Weekend Reading – Dividend ETFs, drawing down a portfolio, not paying off a mortgage and more #moneystuff
Welcome to my latest Weekend Reading edition where I share some of my favourite articles from the week that was across the personal finance and investing blogosphere.
I got around to posting this article this past week:
I don’t invest in any Canadian dividend ETFs. Instead, I’ve decided to build my own DIY ETF – a collection of Canadian dividend paying stocks in my own quantities across various accounts. Stocks, very similar in fact, to the top holdings in XIU:
This approach is, I believe, working well. Year to date the portfolio is up over 17%. Over the last five years the portfolio is up 8% annualized. Since inception, almost 10 years since I started this approach, my Canadian stock portfolio is up just over 9%.
Although I’ve built my own DIY Canadian stock portfolio I’ve decided to own more low-cost U.S. ETFs over time within my RRSP – for diversification and exposure beyond Canada’s borders. You can find what I own and what I believe are some of the best low-cost ETFs, dividend ETFs or broad market ETFs in general on this page here.
Best wishes for the weekend and see you here next week!
This article says based on a recent survey, 48% of Canadians are just $200 away from insolvency. I find that number very hard to believe, far too high, especially given the survey was conducted for an insolvency firm.
I enjoyed reading Million Dollar Journey’s plan to draw down his portfolio – to fund his early retirement. He’s thinking along the same lines I am – “living off dividends” to a degree while spending his RRSP assets before spending the TFSA (tax-free) assets. He would do well to defer his Canada Pension Plan (CPP) and/or Old Age Security (OAS) until at least age 65 to enjoy these higher fixed income payments, which are also indexed for inflation.
You can read about when to take CPP or OAS in these articles below:
For MDJ, not that he needs any help with his personal finances whatsoever (!), here is an article about a couple seeking to withdraw $800,000 from their portfolio, in a tax-efficient order, as part of an early retirement plan (age 52).
Well put Nick Maggiulli, from Of Dollars and Data about one of the biggest problems with financial advice – it is not relevant to anyone but you! He emphasizes his point citing the experiences of a very successful U.S. blogger who earned a ridiculously high salary in his 20s to become a millionaire (in net worth) by age 30. To quote Nick about how realistic that is:
“Unfortunately, the sad truth is that most Americans will NEVER be able to do this. They will never earn enough money to invest and get rich. Remember that 54% of U.S. households don’t own any stocks and 69% of working Americans save 10% of their income or less (with 21% of working Americans saving nothing at all).”

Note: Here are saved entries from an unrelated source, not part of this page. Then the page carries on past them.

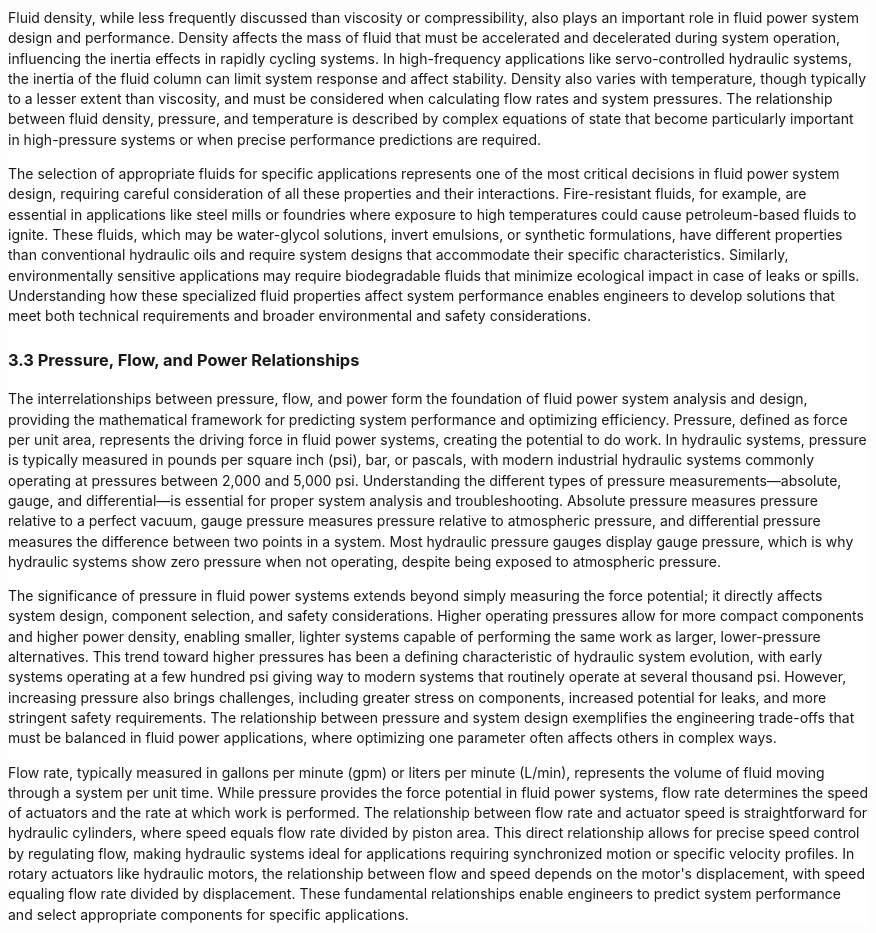 Fluid density, while less frequently discussed than viscosity or compressibility, also plays an important role in fluid power system design and performance. Density affects the mass of fluid that must be accelerated and decelerated during system operation, influencing the inertia effects in rapidly cycling systems. In high-frequency applications like servo-controlled hydraulic systems, the inertia of the fluid column can limit system response and affect stability. Density also varies with temperature, though typically to a lesser extent than viscosity, and must be considered when calculating flow rates and system pressures. The relationship between fluid density, pressure, and temperature is described by complex equations of state that become particularly important in high-pressure systems or when precise performance predictions are required.

The selection of appropriate fluids for specific applications represents one of the most critical decisions in fluid power system design, requiring careful consideration of all these properties and their interactions. Fire-resistant fluids, for example, are essential in applications like steel mills or foundries where exposure to high temperatures could cause petroleum-based fluids to ignite. These fluids, which may be water-glycol solutions, invert emulsions, or synthetic formulations, have different properties than conventional hydraulic oils and require system designs that accommodate their specific characteristics. Similarly, environmentally sensitive applications may require biodegradable fluids that minimize ecological impact in case of leaks or spills. Understanding how these specialized fluid properties affect system performance enables engineers to develop solutions that meet both technical requirements and broader environmental and safety considerations.

### 3.3 Pressure, Flow, and Power Relationships

The interrelationships between pressure, flow, and power form the foundation of fluid power system analysis and design, providing the mathematical framework for predicting system performance and optimizing efficiency. Pressure, defined as force per unit area, represents the driving force in fluid power systems, creating the potential to do work. In hydraulic systems, pressure is typically measured in pounds per square inch (psi), bar, or pascals, with modern industrial hydraulic systems commonly operating at pressures between 2,000 and 5,000 psi. Understanding the different types of pressure measurements—absolute, gauge, and differential—is essential for proper system analysis and troubleshooting. Absolute pressure measures pressure relative to a perfect vacuum, gauge pressure measures pressure relative to atmospheric pressure, and differential pressure measures the difference between two points in a system. Most hydraulic pressure gauges display gauge pressure, which is why hydraulic systems show zero pressure when not operating, despite being exposed to atmospheric pressure.

The significance of pressure in fluid power systems extends beyond simply measuring the force potential; it directly affects system design, component selection, and safety considerations. Higher operating pressures allow for more compact components and higher power density, enabling smaller, lighter systems capable of performing the same work as larger, lower-pressure alternatives. This trend toward higher pressures has been a defining characteristic of hydraulic system evolution, with early systems operating at a few hundred psi giving way to modern systems that routinely operate at several thousand psi. However, increasing pressure also brings challenges, including greater stress on components, increased potential for leaks, and more stringent safety requirements. The relationship between pressure and system design exemplifies the engineering trade-offs that must be balanced in fluid power applications, where optimizing one parameter often affects others in complex ways.

Flow rate, typically measured in gallons per minute (gpm) or liters per minute (L/min), represents the volume of fluid moving through a system per unit time. While pressure provides the force potential in fluid power systems, flow rate determines the speed of actuators and the rate at which work is performed. The relationship between flow rate and actuator speed is straightforward for hydraulic cylinders, where speed equals flow rate divided by piston area. This direct relationship allows for precise speed control by regulating flow, making hydraulic systems ideal for applications requiring synchronized motion or specific velocity profiles. In rotary actuators like hydraulic motors, the relationship between flow and speed depends on the motor's displacement, with speed equaling flow rate divided by displacement. These fundamental relationships enable engineers to predict system performance and select appropriate components for specific applications.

Robb Engen says it’s not that important to pay off his mortgage – right away. He and his wife only have so much money to go around, and have decided to prioritize his money this way:
- “TFSA – contribute $1,000/month
- RRSP – max out our available contribution room
- RESP – max out contributions for our two kids
- Travel – Visit Scotland/Ireland this summer. Vancouver in October. Maui in February”
We can relate. Although we’re paying down our mortgage with small, extra bi-weekly payments, we have prioritized our savings for investment purposes this way: max out x2 TFSA accounts every year ($12,000), strive to max out x2 RRSP accounts in the coming year or so (>$20,000), and enjoy life by taking an international trip. Life is not always about looking ahead – you really need to live in the present. You can read up about our 2019 financial goals here.
How do you prioritize your money?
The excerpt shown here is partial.